A presença de uretrorragia (sangue no meato uretral) é uma contraindicação absoluta para a passagem de sonda vesical de demora em pacientes vítimas de trauma, pois sugere lesão uretral e a sondagem pode agravar o dano ou criar uma falsa via.
A passagem de sonda vesical de demora é um procedimento comum em pacientes vítimas de trauma para monitorar o débito urinário e aliviar a bexiga. No entanto, é crucial que o médico esteja ciente das contraindicações, especialmente aquelas que indicam uma possível lesão uretral, para evitar complicações graves e iatrogenias. A presença de uretrorragia (sangue no meato uretral) é o sinal mais importante e uma contraindicação absoluta para a sondagem vesical. Outros sinais de alerta incluem hematoma escrotal ou perineal, e a próstata alta ou não palpável ao toque retal. Estes achados sugerem uma lesão uretral, que pode ser agravada pela passagem da sonda, transformando uma lesão parcial em completa ou criando uma falsa via. Diante da suspeita de lesão uretral, a conduta correta é não tentar a sondagem e, em vez disso, realizar uma uretrografia retrógrada para confirmar o diagnóstico. Se a lesão for confirmada, a derivação urinária deve ser realizada por cistostomia suprapúbica. O conhecimento dessas diretrizes é essencial para o residente que atua em serviços de emergência e trauma.

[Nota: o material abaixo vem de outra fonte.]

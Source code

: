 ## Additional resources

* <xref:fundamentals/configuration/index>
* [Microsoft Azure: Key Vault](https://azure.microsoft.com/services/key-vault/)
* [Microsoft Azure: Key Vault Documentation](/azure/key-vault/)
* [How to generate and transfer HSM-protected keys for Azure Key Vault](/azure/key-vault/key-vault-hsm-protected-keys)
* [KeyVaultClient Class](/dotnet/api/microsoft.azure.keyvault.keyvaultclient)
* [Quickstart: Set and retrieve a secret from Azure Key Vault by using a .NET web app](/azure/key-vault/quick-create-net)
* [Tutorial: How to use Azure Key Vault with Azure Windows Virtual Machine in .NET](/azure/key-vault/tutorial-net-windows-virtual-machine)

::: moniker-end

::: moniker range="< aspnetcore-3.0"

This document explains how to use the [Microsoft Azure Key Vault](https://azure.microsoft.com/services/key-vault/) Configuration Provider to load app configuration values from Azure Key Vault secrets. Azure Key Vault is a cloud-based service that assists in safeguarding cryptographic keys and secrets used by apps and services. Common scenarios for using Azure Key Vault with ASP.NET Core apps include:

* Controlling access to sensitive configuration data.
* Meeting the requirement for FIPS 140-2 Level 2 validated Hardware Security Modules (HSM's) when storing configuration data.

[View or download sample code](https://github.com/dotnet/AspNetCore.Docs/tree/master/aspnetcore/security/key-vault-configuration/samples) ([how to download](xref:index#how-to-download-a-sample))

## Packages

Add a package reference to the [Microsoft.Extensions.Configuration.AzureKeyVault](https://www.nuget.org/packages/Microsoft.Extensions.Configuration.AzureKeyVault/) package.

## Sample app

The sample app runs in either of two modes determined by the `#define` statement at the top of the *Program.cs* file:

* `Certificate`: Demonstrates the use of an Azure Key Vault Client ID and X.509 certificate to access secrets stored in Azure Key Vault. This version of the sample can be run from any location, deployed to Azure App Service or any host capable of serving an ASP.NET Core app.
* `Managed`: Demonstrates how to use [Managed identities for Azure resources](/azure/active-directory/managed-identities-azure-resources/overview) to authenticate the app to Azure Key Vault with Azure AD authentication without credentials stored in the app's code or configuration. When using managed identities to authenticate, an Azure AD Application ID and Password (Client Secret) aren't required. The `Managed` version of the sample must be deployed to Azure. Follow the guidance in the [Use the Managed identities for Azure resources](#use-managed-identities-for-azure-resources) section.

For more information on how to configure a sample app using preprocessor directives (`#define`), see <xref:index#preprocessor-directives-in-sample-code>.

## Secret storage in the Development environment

O principal sinal de contraindicação para a passagem de sonda vesical em pacientes traumatizados é a uretrorragia (sangue no meato uretral), que indica uma possível lesão uretral. Outros sinais incluem hematoma escrotal/perineal e próstata alta ou não palpável ao toque retal.

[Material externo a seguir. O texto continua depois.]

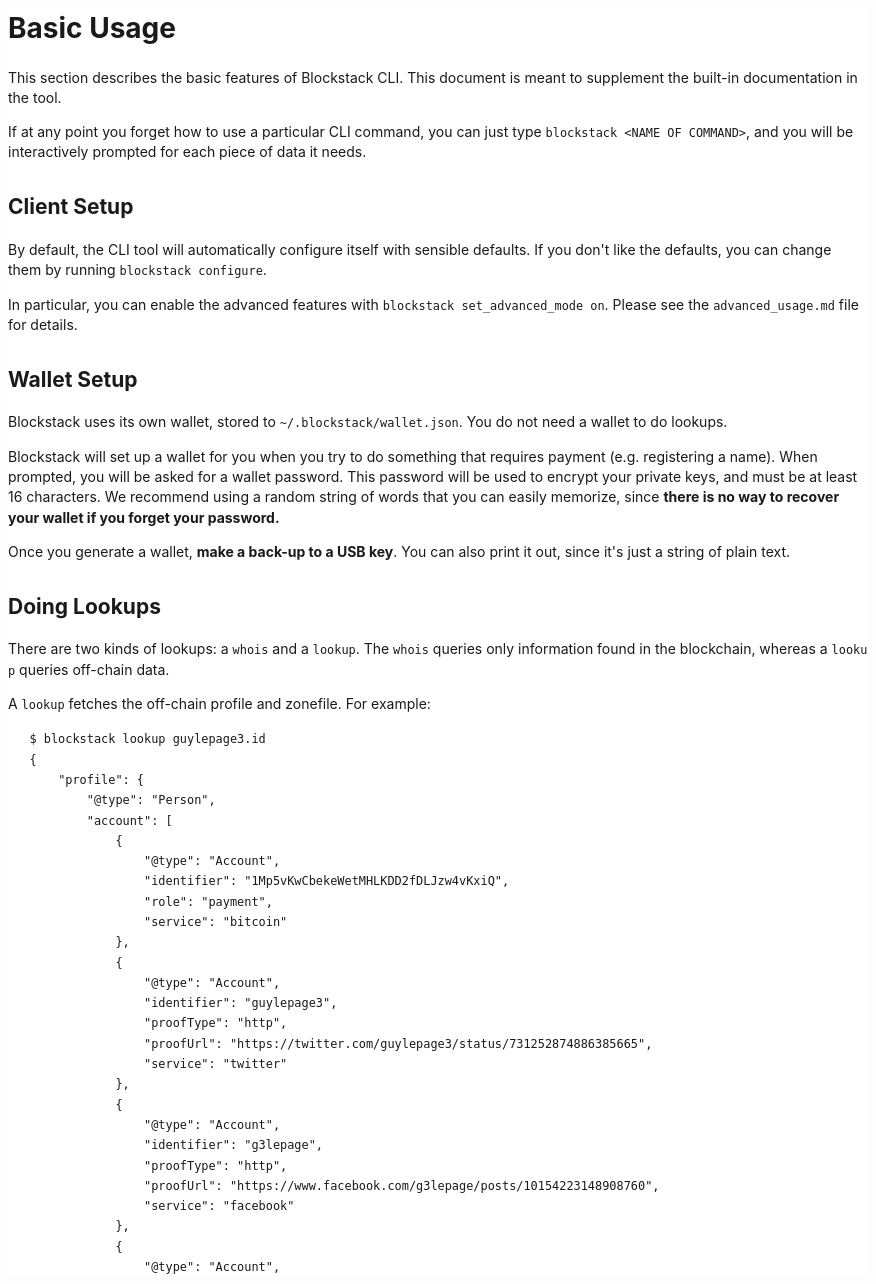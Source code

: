 # Basic Usage

This section describes the basic features of Blockstack CLI.  This document is meant to supplement the built-in documentation in the tool.

If at any point you forget how to use a particular CLI command, you can just type `blockstack <NAME OF COMMAND>`, and you will be interactively prompted for each piece of data it needs.

## Client Setup

By default, the CLI tool will automatically configure itself with sensible defaults.  If you don't like the defaults, you can change them by running `blockstack configure`.

In particular, you can enable the advanced features with `blockstack set_advanced_mode on`.  Please see the `advanced_usage.md` file for details.

## Wallet Setup

Blockstack uses its own wallet, stored to `~/.blockstack/wallet.json`.  You do not need a wallet to do lookups.

Blockstack will set up a wallet for you when you try to do something that requires payment (e.g. registering a name).  When prompted, you will be asked for a wallet password.  This password will be used to encrypt your private keys, and must be at least 16 characters.  We recommend using a random string of words that you can easily memorize, since **there is no way to recover your wallet if you forget your password.**

Once you generate a wallet, **make a back-up to a USB key**.  You can also print it out, since it's just a string of plain text.

## Doing Lookups

There are two kinds of lookups:  a `whois` and a `lookup`.  The `whois` queries only information found in the blockchain, whereas a `lookup` queries off-chain data.

A `lookup` fetches the off-chain profile and zonefile.  For example:

```
   $ blockstack lookup guylepage3.id
   {
       "profile": {
           "@type": "Person", 
           "account": [
               {
                   "@type": "Account", 
                   "identifier": "1Mp5vKwCbekeWetMHLKDD2fDLJzw4vKxiQ", 
                   "role": "payment", 
                   "service": "bitcoin"
               }, 
               {
                   "@type": "Account", 
                   "identifier": "guylepage3", 
                   "proofType": "http", 
                   "proofUrl": "https://twitter.com/guylepage3/status/731252874886385665", 
                   "service": "twitter"
               }, 
               {
                   "@type": "Account", 
                   "identifier": "g3lepage", 
                   "proofType": "http", 
                   "proofUrl": "https://www.facebook.com/g3lepage/posts/10154223148908760", 
                   "service": "facebook"
               }, 
               {
                   "@type": "Account", 
```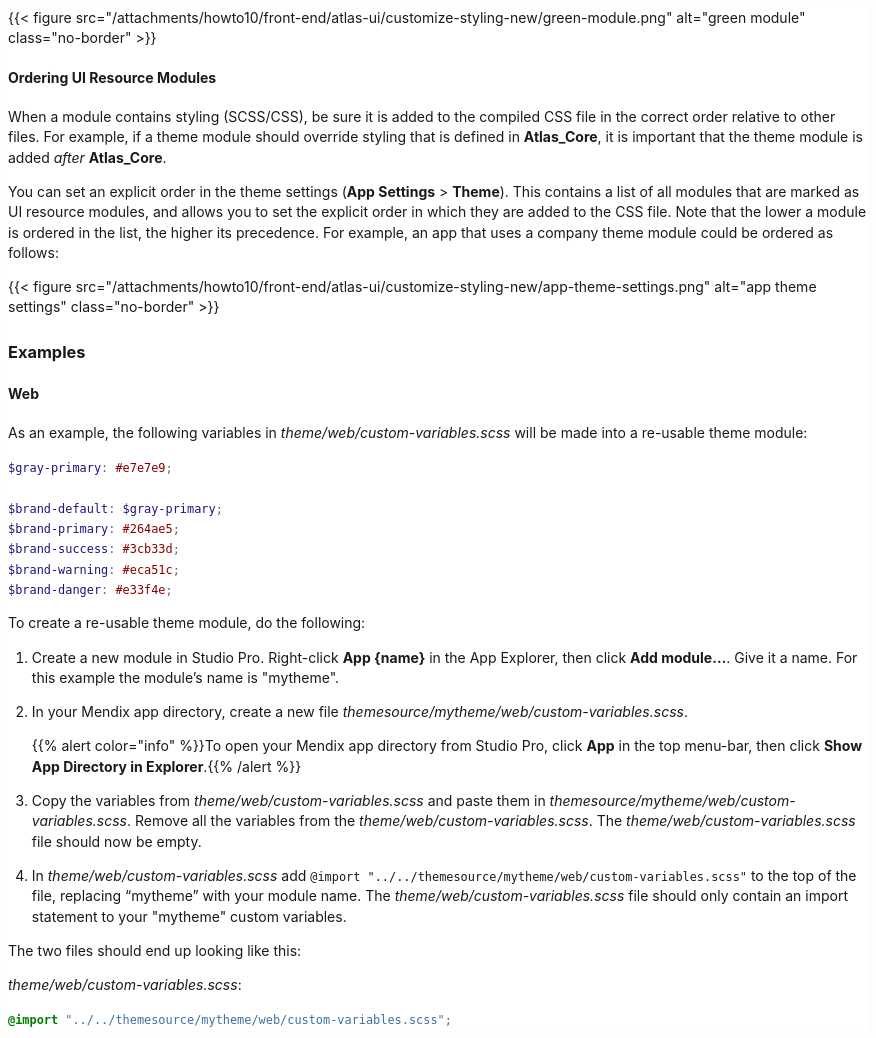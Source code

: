 {{< figure src="/attachments/howto10/front-end/atlas-ui/customize-styling-new/green-module.png" alt="green module" class="no-border" >}}

#### Ordering UI Resource Modules

When a module contains styling (SCSS/CSS), be sure it is added to the compiled CSS file in the correct order relative to other files. For example, if a theme module should override styling that is defined in **Atlas_Core**, it is important that the theme module is added *after* **Atlas_Core**. 

You can set an explicit order in the theme settings (**App Settings** > **Theme**). This contains a list of all modules that are marked as UI resource modules, and allows you to set the explicit order in which they are added to the CSS file. Note that the lower a module is ordered in the list, the higher its precedence. For example, an app that uses a company theme module could be ordered as follows:

{{< figure src="/attachments/howto10/front-end/atlas-ui/customize-styling-new/app-theme-settings.png" alt="app theme settings" class="no-border" >}}

### Examples

#### Web

As an example, the following variables in *theme/web/custom-variables.scss* will be made into a re-usable theme module:

```scss
$gray-primary: #e7e7e9;

$brand-default: $gray-primary;
$brand-primary: #264ae5;
$brand-success: #3cb33d;
$brand-warning: #eca51c;
$brand-danger: #e33f4e;
```

To create a re-usable theme module, do the following:

1. Create a new module in Studio Pro. Right-click **App {name}** in the App Explorer, then click **Add module…**. Give it a name. For this example the module’s name is "mytheme".
2. In your Mendix app directory, create a new file *themesource/mytheme/web/custom-variables.scss*.

    {{% alert color="info" %}}To open your Mendix app directory from Studio Pro, click **App** in the top menu-bar, then click **Show App Directory in Explorer**.{{% /alert %}}

3. Copy the variables from *theme/web/custom-variables.scss* and paste them in *themesource/mytheme/web/custom-variables.scss*. Remove all the variables from the *theme/web/custom-variables.scss*. The *theme/web/custom-variables.scss* file should now be empty.
4. In *theme/web/custom-variables.scss* add `@import "../../themesource/mytheme/web/custom-variables.scss"` to the top of the file, replacing “mytheme” with your module name. The *theme/web/custom-variables.scss* file should only contain an import statement to your "mytheme" custom variables.

The two files should end up looking like this:

*theme/web/custom-variables.scss*:

```scss
@import "../../themesource/mytheme/web/custom-variables.scss";
```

A uretrorragia sugere fortemente uma lesão uretral. A tentativa de passar a sonda pode agravar a lesão existente, transformar uma lesão parcial em completa, ou criar uma falsa via, aumentando o risco de infecção e complicações futuras.
Se houver suspeita de lesão uretral (por exemplo, uretrorragia), a sondagem vesical está contraindicada. A conduta correta é realizar uma uretrografia retrógrada para confirmar ou excluir a lesão antes de qualquer tentativa de instrumentação da uretra. Se confirmada, a derivação urinária deve ser feita por cistostomia suprapúbica.